Deuxièmement, l’Histoire y est aussi pour quelque chose. Dans nos livres d’école, les États-Unis continuent d’être décrits comme une puissance mondiale qui aurait une influence démesurée sur nos politiques européennes. Une sorte de nation-souveraine dont la domination s’étendrait jusqu’à nos contrées. Un pays envers lequel nous nous devons d’être reconnaissants pour nous avoir sorti de la Seconde Guerre mondiale. Un pays qui a longtemps joué les gendarmes au niveau du globe… De ce fait, comment ne pas se préoccuper du projet du prochain dirigeant d’un tel monstre de pouvoir ?
“On a l’univers au creux de la main, on a l’impression d’être des citoyens du monde”

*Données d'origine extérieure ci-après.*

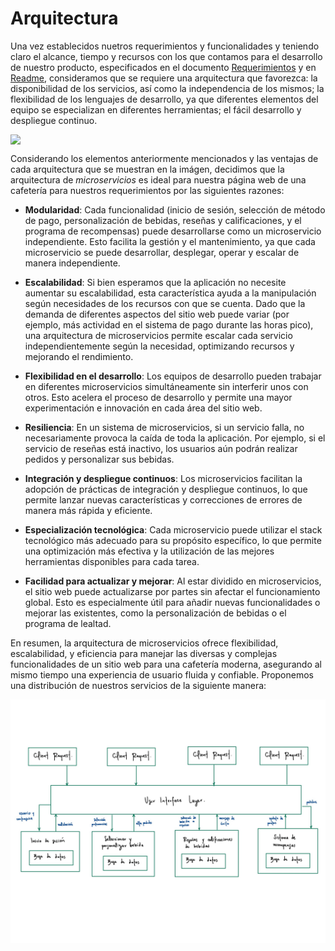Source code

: # Arquitectura

Una vez establecidos nuetros requerimientos y funcionalidades y teniendo claro el alcance, tiempo y recursos con los que contamos para el desarrollo de nuestro producto, especificados en el documento [Requerimientos](Requerimientos.md) y en [Readme](Readme.md), consideramos que se requiere una arquitectura que favorezca: la disponibilidad de los servicios, así como la independencia de los mismos; la flexibilidad de los lenguajes de desarrollo, ya que diferentes elementos del equipo se especializan en diferentes herramientas; el fácil desarrollo y despliegue continuo.

<p align="center">
  <img src="https://github.com/Ingenieria-Software-2023/BackyardigansProyectoFinal/assets/101894380/c7351c7b-5fea-4617-8062-677bc6e318b1" style="display: block; margin-left: auto; margin-right: auto;"/>
</p>

Considerando los elementos anteriormente mencionados y las ventajas de cada arquitectura que se muestran en la imágen, decidimos que la arquitectura de *microservicios* es ideal para nuestra página web de una cafetería para nuestros requerimientos por las siguientes razones:

 - **Modularidad**: Cada funcionalidad (inicio de sesión, selección de método de pago, personalización de bebidas, reseñas y calificaciones, y el programa de recompensas) puede desarrollarse como un microservicio independiente. Esto facilita la gestión y el mantenimiento, ya que cada microservicio se puede desarrollar, desplegar, operar y escalar de manera independiente.

- **Escalabilidad**: Si bien esperamos que la aplicación no necesite aumentar su escalabilidad, esta característica ayuda a la manipulación según necesidades de los recursos con que se cuenta. Dado que la demanda de diferentes aspectos del sitio web puede variar (por ejemplo, más actividad en el sistema de pago durante las horas pico), una arquitectura de microservicios permite escalar cada servicio independientemente según la necesidad, optimizando recursos y mejorando el rendimiento.

- **Flexibilidad en el desarrollo**: Los equipos de desarrollo pueden trabajar en diferentes microservicios simultáneamente sin interferir unos con otros. Esto acelera el proceso de desarrollo y permite una mayor experimentación e innovación en cada área del sitio web.

- **Resiliencia**: En un sistema de microservicios, si un servicio falla, no necesariamente provoca la caída de toda la aplicación. Por ejemplo, si el servicio de reseñas está inactivo, los usuarios aún podrán realizar pedidos y personalizar sus bebidas.

- **Integración y despliegue continuos**: Los microservicios facilitan la adopción de prácticas de integración y despliegue continuos, lo que permite lanzar nuevas características y correcciones de errores de manera más rápida y eficiente.

- **Especialización tecnológica**: Cada microservicio puede utilizar el stack tecnológico más adecuado para su propósito específico, lo que permite una optimización más efectiva y la utilización de las mejores herramientas disponibles para cada tarea.

- **Facilidad para actualizar y mejorar**: Al estar dividido en microservicios, el sitio web puede actualizarse por partes sin afectar el funcionamiento global. Esto es especialmente útil para añadir nuevas funcionalidades o mejorar las existentes, como la personalización de bebidas o el programa de lealtad.

En resumen, la arquitectura de microservicios ofrece flexibilidad, escalabilidad, y eficiencia para manejar las diversas y complejas funcionalidades de un sitio web para una cafetería moderna, asegurando al mismo tiempo una experiencia de usuario fluida y confiable. Proponemos una distribución de nuestros servicios de la siguiente manera: 

<p align="center">
  <img src="Arquitectura -1.jpg" style="display: block; margin-left: auto; margin-right: auto;"/>
</p>




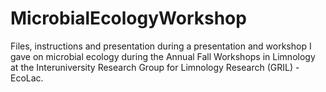 # MicrobialEcologyWorkshop
Files, instructions and presentation during a presentation and workshop I gave on microbial ecology during the Annual Fall Workshops in Limnology at the Interuniversity Research Group for Limnology Research (GRIL) - EcoLac.
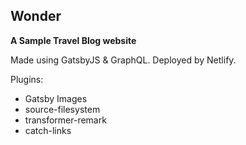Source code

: ## Wonder

**A Sample Travel Blog website**

Made using GatsbyJS & GraphQL. Deployed by Netlify.

Plugins:

- Gatsby Images
- source-filesystem
- transformer-remark
- catch-links
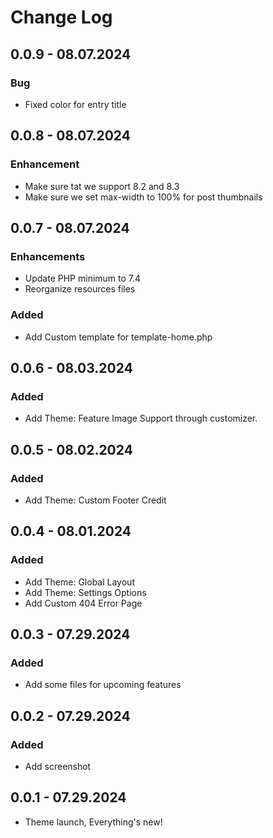 # Change Log

## 0.0.9 - 08.07.2024

### Bug
- Fixed color for entry title

## 0.0.8 - 08.07.2024

### Enhancement
- Make sure tat we support 8.2 and 8.3
- Make sure we set max-width to 100% for post thumbnails

## 0.0.7 - 08.07.2024

### Enhancements
- Update PHP minimum to 7.4
- Reorganize resources files

### Added
- Add Custom template for template-home.php

## 0.0.6 - 08.03.2024

### Added
- Add Theme: Feature Image Support through customizer.

## 0.0.5 - 08.02.2024

### Added
- Add Theme: Custom Footer Credit

## 0.0.4 - 08.01.2024

### Added
- Add Theme: Global Layout
- Add Theme: Settings Options
- Add Custom 404 Error Page

## 0.0.3 - 07.29.2024

### Added
- Add some files for upcoming features

## 0.0.2 - 07.29.2024

### Added
- Add screenshot

## 0.0.1 - 07.29.2024
- Theme launch, Everything's new!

Ensuite, il y a mon âge. Je fais partie de la génération Y. On vit le smartphone collé à la paume, on est connecté en permanence, on a l’univers au creux de la main. Du coup, plus que les générations précédentes, on a l’impression d’être des citoyens du monde. Les frontières géographiques n’en sont plus vraiment. Internet et les réseaux nous permettent d’entrevoir ce qui se passe par-delà les océans sans bouger de notre fauteuil. Mais de manière plus pratique, la démocratisation des billets d’avion nous permet de voyager à proprement parler, beaucoup plus que nos parents ou que leurs parents avant eux. Ceci ajoute donc à notre sentiment d’appartenance à une « communauté mondiale » dans laquelle l’élection d’un leader, quel qu’il soit, ne nous laissera en aucun cas indifférents. Surtout pas s’il vient du Nouveau continent, celui qui influence tant notre culture aux niveaux musical, littéraire, cinématographique ou encore alimentaire et vestimentaire.
“On aurait bien vu le pays élire pour la première fois une femme à la Maison Blanche”
Finalement, il y a le contexte même des élections. Durant huit ans, les USA ont été dirigés par Barack Obama. Un homme présenté chez nous comme novateur, qui aurait fait grand bien à l’Amérique. Un « type » accessible qu’on ne pourra que regretter. Mais ce n’est pas tout : pour prendre sa relève, il y avait Hillary Clinton. Après un président de couleur, on aurait bien vu le pays élire pour la première fois une femme à la Maison Blanche. Un tel évènement aurait comblé la gent féminine et peut-être montré la voie à suivre aux nations qui se figurent encore les Etats-Unis comme un modèle à suivre.
Mais l’élection de Trump semble désormais presque acquise, même si je ne suis pas certaine de réaliser ce que cette sordide nouvelle implique. Dans ma tête plusieurs scénarios se dessinent, mais ils ne sont pas joyeux. J’espère intimement que dans un mois, lors du vote des grands électeurs, un retournement de situation miraculeux aura lieu. Qu’Hillary remportera finalement l’investiture. Si ce n’est pas le cas, je fais confiance à ma génération, celle des Yers américains, pour prendre en main le destin de leur Nation et pour faire entendre leurs voix. Ils sont ceux qui peuvent (peut-être encore) sauver l’Amérique.